Tariq Ramadan is a worthy grandson of that grandsire who founded the Muslim Brotherhood in 1928, Hassan al-Banna, the demagogue who used to whip up Cairene crowds so that, in fits of post-speech enthusiasm, they would then go out and attack Copts and Jews. He refuses to distance himself from his great relative: “he was my grandfather,” he says, his voice full of filial piety. Would that answer satisfy you if instead of Tariq Ramadan, the person being interviewed was, say, the grandson of Martin Bormann?

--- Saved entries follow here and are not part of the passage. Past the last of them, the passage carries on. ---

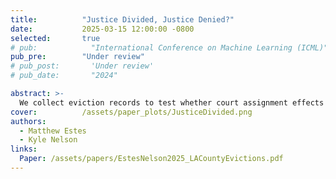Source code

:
 ```yaml
---
title:          "Justice Divided, Justice Denied?"
date:           2025-03-15 12:00:00 -0800
selected:       true
# pub:            "International Conference on Machine Learning (ICML)"
pub_pre:        "Under review"
# pub_post:       'Under review'
# pub_date:       "2024"

abstract: >-
  We collect eviction records to test whether court assignment effects the default eviction probability in LA County. Using a regression discontinuity design, we find point estimates between 0.7-23.1 percentage points.
cover:          /assets/paper_plots/JusticeDivided.png
authors:
  - Matthew Estes
  - Kyle Nelson
links:
  Paper: /assets/papers/EstesNelson2025_LACountyEvictions.pdf
---
```

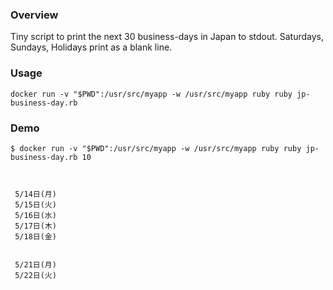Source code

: ### Overview

Tiny script to print the next 30 business-days in Japan to stdout. 
Saturdays, Sundays, Holidays print as a blank line.


### Usage

```
docker run -v "$PWD":/usr/src/myapp -w /usr/src/myapp ruby ruby jp-business-day.rb
```


### Demo

```
$ docker run -v "$PWD":/usr/src/myapp -w /usr/src/myapp ruby ruby jp-business-day.rb 10



 5/14日(月)
 5/15日(火)
 5/16日(水)
 5/17日(木)
 5/18日(金)


 5/21日(月)
 5/22日(火)
```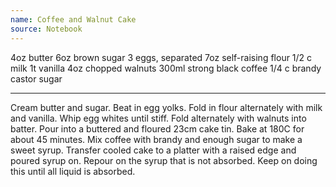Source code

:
 ```yaml
---
name: Coffee and Walnut Cake
source: Notebook
---
```


4oz butter
6oz brown sugar
3 eggs, separated
7oz self-raising flour
1/2 c milk
1t vanilla
4oz chopped walnuts
300ml strong black coffee
1/4 c brandy
castor sugar

---

Cream butter and sugar.  Beat in egg yolks.  Fold in flour alternately with milk and vanilla.  Whip egg whites until stiff.  Fold alternately with walnuts into batter.  Pour into a buttered and floured 23cm cake tin.  Bake at 180C for about 45 minutes.  Mix coffee with brandy and enough sugar to make a sweet syrup.  Transfer cooled cake to a platter with a raised edge and poured syrup on.  Repour on the syrup that is not absorbed.  Keep on doing this until all liquid is absorbed.

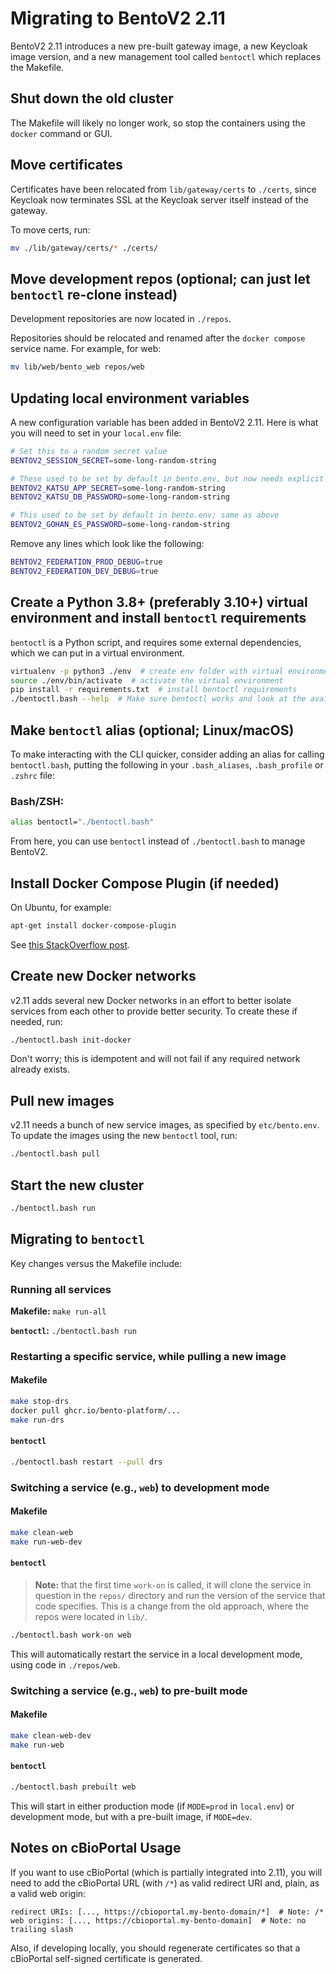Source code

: # Migrating to BentoV2 2.11

BentoV2 2.11 introduces a new pre-built gateway image, a new Keycloak image version, and a new management tool
called `bentoctl` which replaces the Makefile.


## Shut down the old cluster

The Makefile will likely no longer work, so stop the containers using the `docker` command or GUI.


## Move certificates

Certificates have been relocated from `lib/gateway/certs` to `./certs`, since Keycloak now
terminates SSL at the Keycloak server itself instead of the gateway.

To move certs, run:

```bash
mv ./lib/gateway/certs/* ./certs/
```


## Move development repos (optional; can just let `bentoctl` re-clone instead)

Development repositories are now located in `./repos`.

Repositories should be relocated and renamed after the `docker compose` service name.
For example, for web:

```bash
mv lib/web/bento_web repos/web
```


## Updating local environment variables

A new configuration variable has been added in BentoV2 2.11. 
Here is what you will need to set in your `local.env` file:

```bash
# Set this to a random secret value
BENTOV2_SESSION_SECRET=some-long-random-string

# These used to be set by default in bento.env, but now needs explicit setting in local.env
BENTOV2_KATSU_APP_SECRET=some-long-random-string
BENTOV2_KATSU_DB_PASSWORD=some-long-random-string

# This used to be set by default in bento.env; same as above
BENTOV2_GOHAN_ES_PASSWORD=some-long-random-string
```

Remove any lines which look like the following:

```bash
BENTOV2_FEDERATION_PROD_DEBUG=true
BENTOV2_FEDERATION_DEV_DEBUG=true
```


## Create a Python 3.8+ (preferably 3.10+) virtual environment and install `bentoctl` requirements

`bentoctl` is a Python script, and requires some external dependencies, which we can put
in a virtual environment.

```bash
virtualenv -p python3 ./env  # create env folder with virtual environment inside
source ./env/bin/activate  # activate the virtual environment
pip install -r requirements.txt  # install bentoctl requirements
./bentoctl.bash --help  # Make sure bentoctl works and look at the available commands
```


## Make `bentoctl` alias (optional; Linux/macOS)

To make interacting with the CLI quicker, consider adding an alias for calling `bentoctl.bash`, putting the following
in your `.bash_aliases`, `.bash_profile` or `.zshrc` file:

### Bash/ZSH:
```bash
alias bentoctl="./bentoctl.bash"
```

From here, you can use `bentoctl` instead of `./bentoctl.bash` to manage BentoV2.


## Install Docker Compose Plugin (if needed)

On Ubuntu, for example:

```bash
apt-get install docker-compose-plugin
```

See [this StackOverflow post](https://stackoverflow.com/questions/66514436/difference-between-docker-compose-and-docker-compose).


## Create new Docker networks

v2.11 adds several new Docker networks in an effort to better isolate services from each other to provide better
security. To create these if needed, run:

```bash
./bentoctl.bash init-docker
```

Don't worry; this is idempotent and will not fail if any required network already exists.


## Pull new images

v2.11 needs a bunch of new service images, as specified by `etc/bento.env`. To update the images using the new
`bentoctl` tool, run:

```bash
./bentoctl.bash pull
```


## Start the new cluster

```bash
./bentoctl.bash run
```


## Migrating to `bentoctl`

Key changes versus the Makefile include:

### Running all services

**Makefile:** `make run-all`

**`bentoctl`:** `./bentoctl.bash run`


### Restarting a specific service, while pulling a new image

#### Makefile

```bash
make stop-drs
docker pull ghcr.io/bento-platform/...
make run-drs
```

#### `bentoctl`

```bash
./bentoctl.bash restart --pull drs
```


### Switching a service (e.g., `web`) to development mode

#### Makefile

```bash
make clean-web
make run-web-dev
```

#### `bentoctl`

> **Note:** that the first time `work-on` is called, it will clone the service in question in the `repos/` directory 
> and run the version of the service that code specifies.
> This is a change from the old approach, where the repos were located in `lib/`.

```bash
./bentoctl.bash work-on web
```

This will automatically restart the service in a local development mode, using code in `./repos/web`.

### Switching a service (e.g., `web`) to pre-built mode

#### Makefile

```bash
make clean-web-dev
make run-web
```

#### `bentoctl`

```bash
./bentoctl.bash prebuilt web
```

This will start in either production mode (if `MODE=prod` in `local.env`) or development mode, but with a 
pre-built image, if `MODE=dev`.


## Notes on cBioPortal Usage

If you want to use cBioPortal (which is partially integrated into 2.11), you will need to add
the cBioPortal URL (with `/*`) as valid redirect URI and, plain, as a valid web origin:

```
redirect URIs: [..., https://cbioportal.my-bento-domain/*]  # Note: /*
web origins: [..., https://cbioportal.my-bento-domain]  # Note: no trailing slash
```

Also, if developing locally, you should regenerate certificates so that a cBioPortal self-signed
certificate is generated.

For the take of an Egyptian Muslim who now lives in Italy, and who has become largely a truth-teller about Islam, the celebrated Magdi Allam, see his book “Vincere la paura.” In it, he includes a “Lettera aperta a Tariq Ramadan” — an Open Letter to Tariq Ramadan, in which he says, as one Egyptian Muslim to another, as someone intimately familiar with the Muslim Brotherhood founded by Ramadan’s grandfather and with its network of agents throughout Europe (some of whom are quite close to Tariq Ramadan), he can write with authority: “I know you, Tariq Ramadan. I know all about you. You do not fool me.” (This is not verbatim, but my recalled summary, distilling the essence of Magdi Allam’s comment).
Why he should be taken seriously, or treated with respect, at this point, this sly creature who wears on his sleeve his slyness, is beyond me.
Translate that Fourest book and that Allam essay. Dub and broadcast those French television debates. Find out about Tariq Ramadan, that apparent master (for those who are ready to be led by the nose) of soft-spoken Taqiyya.
No one is forcing American Infidels to play the gull, the fool, the sap made fun of throughout history, now buying a bottle of political patent-medicine, now sending money to a Nigerian who apparently needs it in order to obtain the proceeds from his late father’s bank account, which proceeds will of course be shared with the kind American who sends a nominal sum — oh, $25,000 will do nicely for now.
That’s the kind of idiocy one can live with. But the idiocy of those who refuse to study Tariq Ramadan, who refuse to understand his roots, his friends, his supporters, his aims, his insidiousness — well, unlike the man who sends his life savings to a post office box in Nigeria, the folly in this case affects the rest of us, damages us, makes us all less secure.
And that we should not tolerate.
Keep him out. As Magdi Allam would insist: Non mollare. Do not relent.